Wednesday, July 27, 2016

Grammar Gremlins


I have spent the last two weeks editing five manuscripts. Sometimes, I could almost believe that grammar gremlins come between the last edit and the first publication and cause havoc. I'm always amazed at the amount of errors that manage to sneak through, even when I always have another editor.


Take Transplanted to Red Clay, the final book in my Appalachian Roots series. The editor and I discussed, changed, and compromised until we were satisfied. Then it went to creative design, where it was typeset. When I got the first interior to view, I found mistakes still there that I thought we'd changed. I made note of the most critical ones, and hopefully Hannah will make the corrections, but there were three typed pages of them. What happened?


An, English professor and I also edited Through the Wilderness, a new manuscript set on the Oregon Trail, before I submitted it to my publisher. Yet, I'm sure I'll find mistakes when I read through it the next time and probably ever time thereafter. Even the published books have a few. Uprooted by War has three minor ones that we've found so far, but that's not too bad. I've become a lot more understanding of this since I've started publishing.


I have also been editing With Summer's Songs again.
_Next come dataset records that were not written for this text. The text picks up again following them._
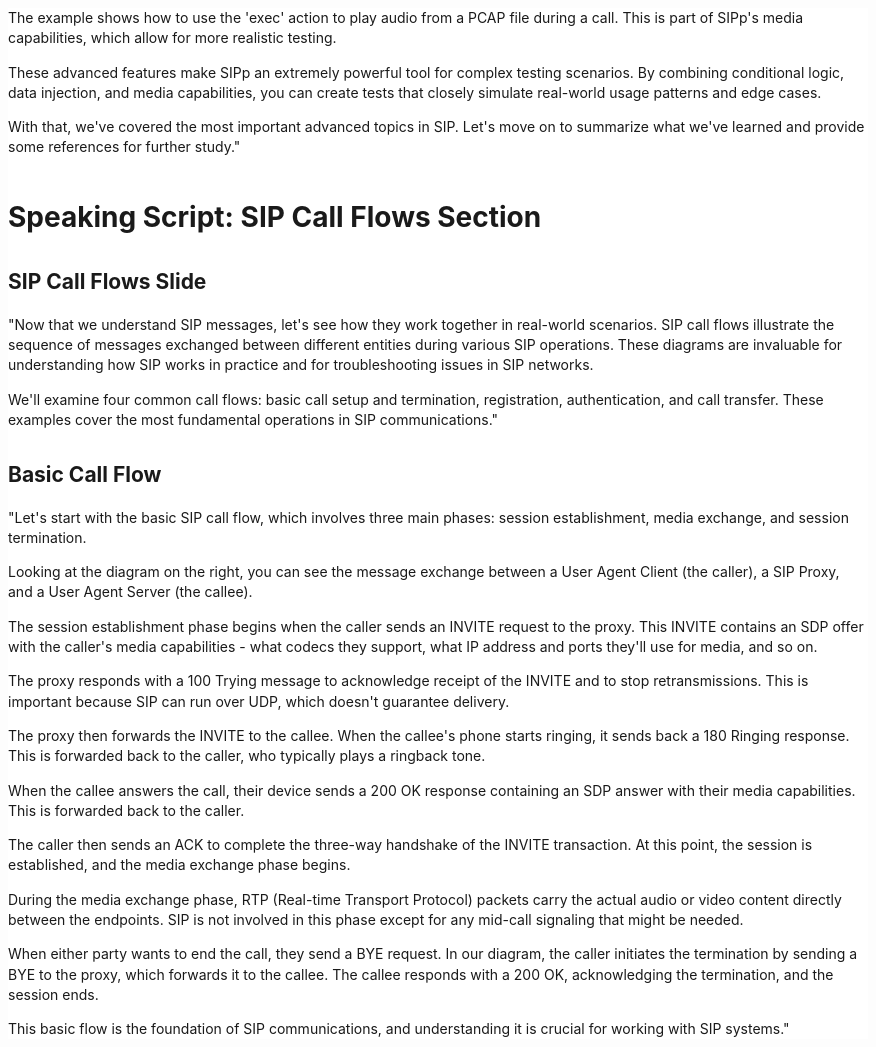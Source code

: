The example shows how to use the 'exec' action to play audio from a PCAP file during a call. This is part of SIPp's media capabilities, which allow for more realistic testing.

These advanced features make SIPp an extremely powerful tool for complex testing scenarios. By combining conditional logic, data injection, and media capabilities, you can create tests that closely simulate real-world usage patterns and edge cases.

With that, we've covered the most important advanced topics in SIP. Let's move on to summarize what we've learned and provide some references for further study."
# Speaking Script: SIP Call Flows Section

## SIP Call Flows Slide
"Now that we understand SIP messages, let's see how they work together in real-world scenarios. SIP call flows illustrate the sequence of messages exchanged between different entities during various SIP operations. These diagrams are invaluable for understanding how SIP works in practice and for troubleshooting issues in SIP networks.

We'll examine four common call flows: basic call setup and termination, registration, authentication, and call transfer. These examples cover the most fundamental operations in SIP communications."

## Basic Call Flow
"Let's start with the basic SIP call flow, which involves three main phases: session establishment, media exchange, and session termination.

Looking at the diagram on the right, you can see the message exchange between a User Agent Client (the caller), a SIP Proxy, and a User Agent Server (the callee).

The session establishment phase begins when the caller sends an INVITE request to the proxy. This INVITE contains an SDP offer with the caller's media capabilities - what codecs they support, what IP address and ports they'll use for media, and so on.

The proxy responds with a 100 Trying message to acknowledge receipt of the INVITE and to stop retransmissions. This is important because SIP can run over UDP, which doesn't guarantee delivery.

The proxy then forwards the INVITE to the callee. When the callee's phone starts ringing, it sends back a 180 Ringing response. This is forwarded back to the caller, who typically plays a ringback tone.

When the callee answers the call, their device sends a 200 OK response containing an SDP answer with their media capabilities. This is forwarded back to the caller.

The caller then sends an ACK to complete the three-way handshake of the INVITE transaction. At this point, the session is established, and the media exchange phase begins.

During the media exchange phase, RTP (Real-time Transport Protocol) packets carry the actual audio or video content directly between the endpoints. SIP is not involved in this phase except for any mid-call signaling that might be needed.

When either party wants to end the call, they send a BYE request. In our diagram, the caller initiates the termination by sending a BYE to the proxy, which forwards it to the callee. The callee responds with a 200 OK, acknowledging the termination, and the session ends.

This basic flow is the foundation of SIP communications, and understanding it is crucial for working with SIP systems."
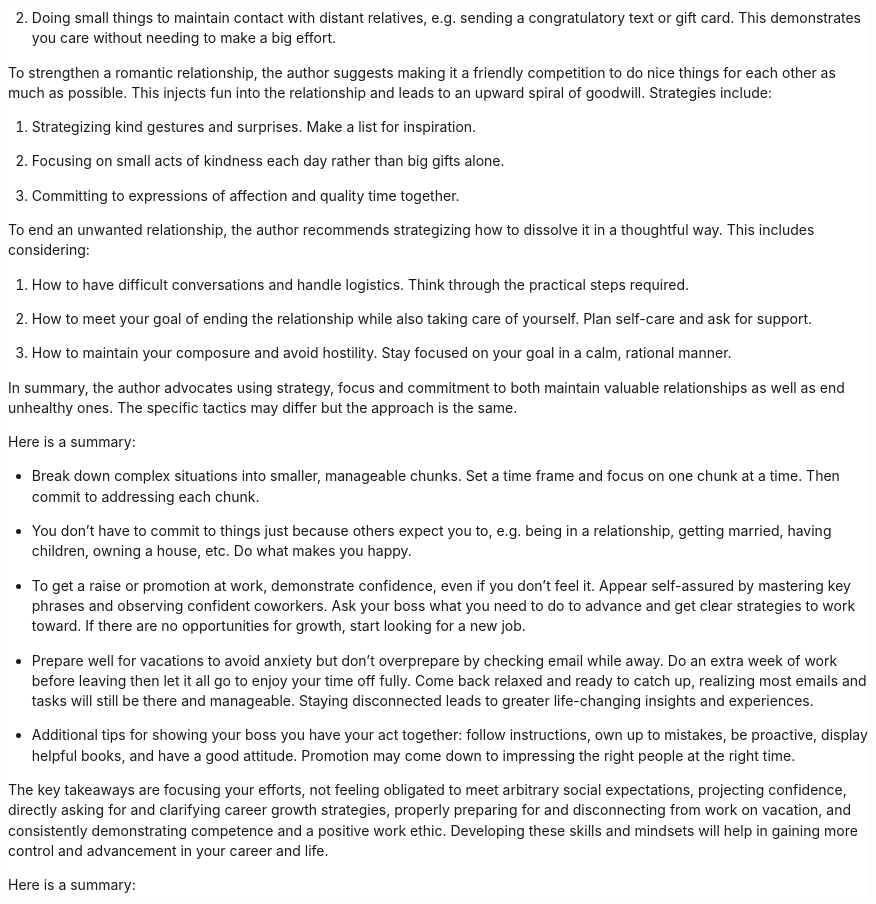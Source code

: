 2. Doing small things to maintain contact with distant relatives, e.g. sending a congratulatory text or gift card. This demonstrates you care without needing to make a big effort.

To strengthen a romantic relationship, the author suggests making it a friendly competition to do nice things for each other as much as possible. This injects fun into the relationship and leads to an upward spiral of goodwill. Strategies include:

1. Strategizing kind gestures and surprises. Make a list for inspiration.

2. Focusing on small acts of kindness each day rather than big gifts alone. 

3. Committing to expressions of affection and quality time together. 

To end an unwanted relationship, the author recommends strategizing how to dissolve it in a thoughtful way. This includes considering:

1. How to have difficult conversations and handle logistics. Think through the practical steps required.

2. How to meet your goal of ending the relationship while also taking care of yourself. Plan self-care and ask for support.

3. How to maintain your composure and avoid hostility. Stay focused on your goal in a calm, rational manner.

In summary, the author advocates using strategy, focus and commitment to both maintain valuable relationships as well as end unhealthy ones. The specific tactics may differ but the approach is the same.

 Here is a summary:

- Break down complex situations into smaller, manageable chunks. Set a time frame and focus on one chunk at a time. Then commit to addressing each chunk.

- You don’t have to commit to things just because others expect you to, e.g. being in a relationship, getting married, having children, owning a house, etc. Do what makes you happy. 

- To get a raise or promotion at work, demonstrate confidence, even if you don’t feel it. Appear self-assured by mastering key phrases and observing confident coworkers. Ask your boss what you need to do to advance and get clear strategies to work toward. If there are no opportunities for growth, start looking for a new job.

- Prepare well for vacations to avoid anxiety but don’t overprepare by checking email while away. Do an extra week of work before leaving then let it all go to enjoy your time off fully. Come back relaxed and ready to catch up, realizing most emails and tasks will still be there and manageable. Staying disconnected leads to greater life-changing insights and experiences. 

- Additional tips for showing your boss you have your act together: follow instructions, own up to mistakes, be proactive, display helpful books, and have a good attitude. Promotion may come down to impressing the right people at the right time.

The key takeaways are focusing your efforts, not feeling obligated to meet arbitrary social expectations, projecting confidence, directly asking for and clarifying career growth strategies, properly preparing for and disconnecting from work on vacation, and consistently demonstrating competence and a positive work ethic. Developing these skills and mindsets will help in gaining more control and advancement in your career and life.

 Here is a summary:

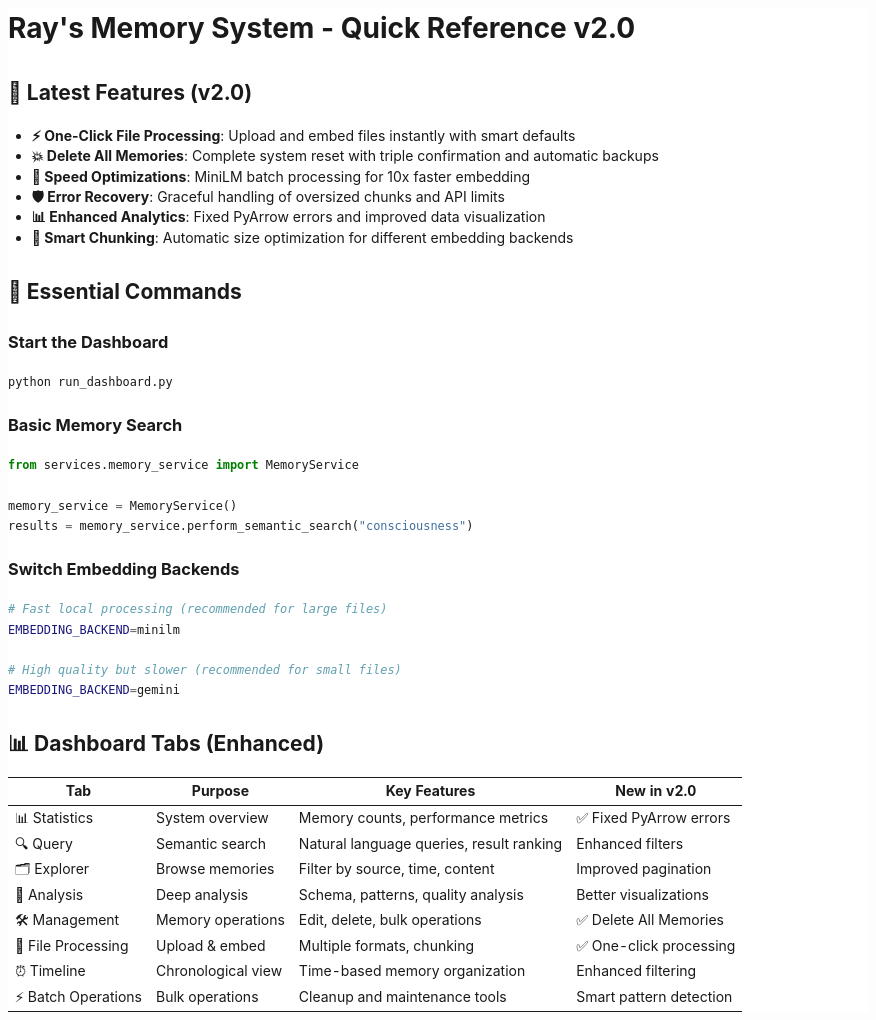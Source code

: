 # Ray's Memory System - Quick Reference v2.0

## 🚀 Latest Features (v2.0)

- **⚡ One-Click File Processing**: Upload and embed files instantly with smart defaults
- **💥 Delete All Memories**: Complete system reset with triple confirmation and automatic backups
- **🚀 Speed Optimizations**: MiniLM batch processing for 10x faster embedding
- **🛡️ Error Recovery**: Graceful handling of oversized chunks and API limits
- **📊 Enhanced Analytics**: Fixed PyArrow errors and improved data visualization
- **🎯 Smart Chunking**: Automatic size optimization for different embedding backends

## 🚀 Essential Commands

### Start the Dashboard
```bash
python run_dashboard.py
```

### Basic Memory Search
```python
from services.memory_service import MemoryService

memory_service = MemoryService()
results = memory_service.perform_semantic_search("consciousness")
```

### Switch Embedding Backends
```bash
# Fast local processing (recommended for large files)
EMBEDDING_BACKEND=minilm

# High quality but slower (recommended for small files)
EMBEDDING_BACKEND=gemini
```

## 📊 Dashboard Tabs (Enhanced)

| Tab | Purpose | Key Features | New in v2.0 |
|-----|---------|--------------|-------------|
| 📊 Statistics | System overview | Memory counts, performance metrics | ✅ Fixed PyArrow errors |
| 🔍 Query | Semantic search | Natural language queries, result ranking | Enhanced filters |
| 🗂️ Explorer | Browse memories | Filter by source, time, content | Improved pagination |
| 🧠 Analysis | Deep analysis | Schema, patterns, quality analysis | Better visualizations |
| 🛠️ Management | Memory operations | Edit, delete, bulk operations | ✅ Delete All Memories |
| 📁 File Processing | Upload & embed | Multiple formats, chunking | ✅ One-click processing |
| ⏰ Timeline | Chronological view | Time-based memory organization | Enhanced filtering |
| ⚡ Batch Operations | Bulk operations | Cleanup and maintenance tools | Smart pattern detection |

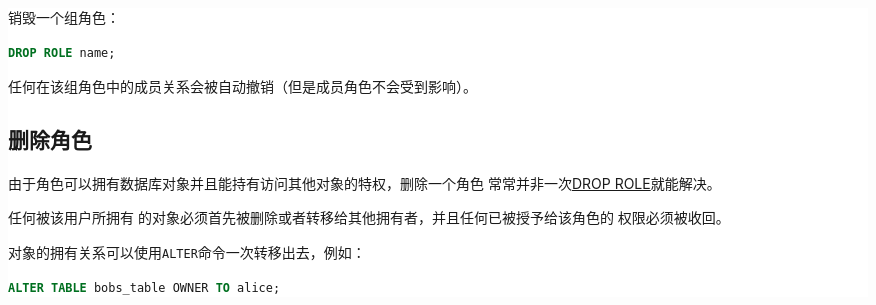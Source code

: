 销毁一个组角色：

```sql
DROP ROLE name;
```

任何在该组角色中的成员关系会被自动撤销（但是成员角色不会受到影响）。

## 删除角色

由于角色可以拥有数据库对象并且能持有访问其他对象的特权，删除一个角色 常常并非一次[DROP ROLE](http://www.postgres.cn/docs/12/sql-droprole.html)就能解决。

任何被该用户所拥有 的对象必须首先被删除或者转移给其他拥有者，并且任何已被授予给该角色的 权限必须被收回。

对象的拥有关系可以使用`ALTER`命令一次转移出去，例如：

```sql
ALTER TABLE bobs_table OWNER TO alice;
```
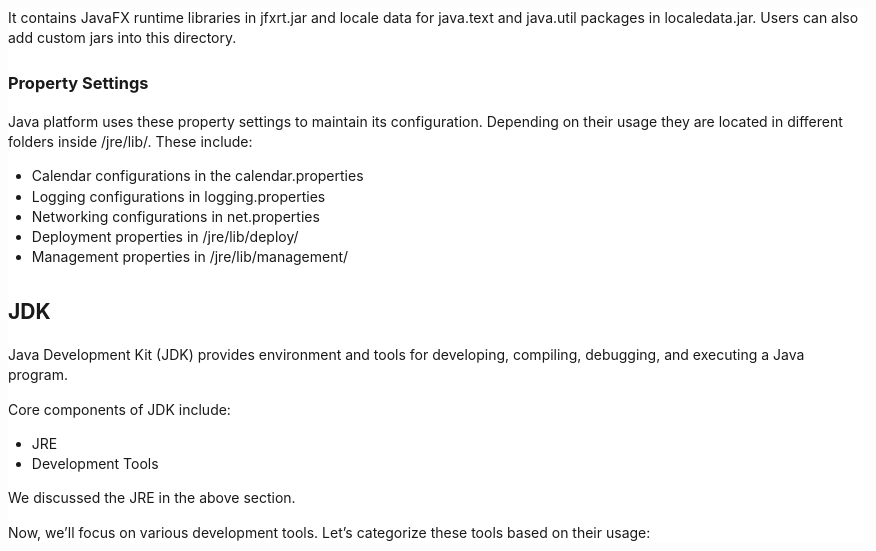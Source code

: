 It contains JavaFX runtime libraries in jfxrt.jar and locale data for java.text and java.util packages in localedata.jar. Users can also add custom jars into this directory.

### Property Settings
Java platform uses these property settings to maintain its configuration. Depending on their usage they are located in different folders inside /jre/lib/. These include:

* Calendar configurations in the calendar.properties
* Logging configurations in logging.properties
* Networking configurations in net.properties
* Deployment properties in /jre/lib/deploy/
* Management properties in /jre/lib/management/

## JDK
Java Development Kit (JDK) provides environment and tools for developing, compiling, debugging, and executing a Java program.

Core components of JDK include:

* JRE
* Development Tools

We discussed the JRE in the above section.

Now, we’ll focus on various development tools. Let’s categorize these tools based on their usage:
I had published it already, but I found so many errors in it, I want to redo it before I announce its release. The editor went through it twice, I've gone through it too many times to count, and yet glaring mistakes remained. On this one, I have to edit three versions: the ebook, the print copy, and the one for Smashwords. But it's important to me to have a mistake-free book. I wish I could talk the gremlins into doing corrections.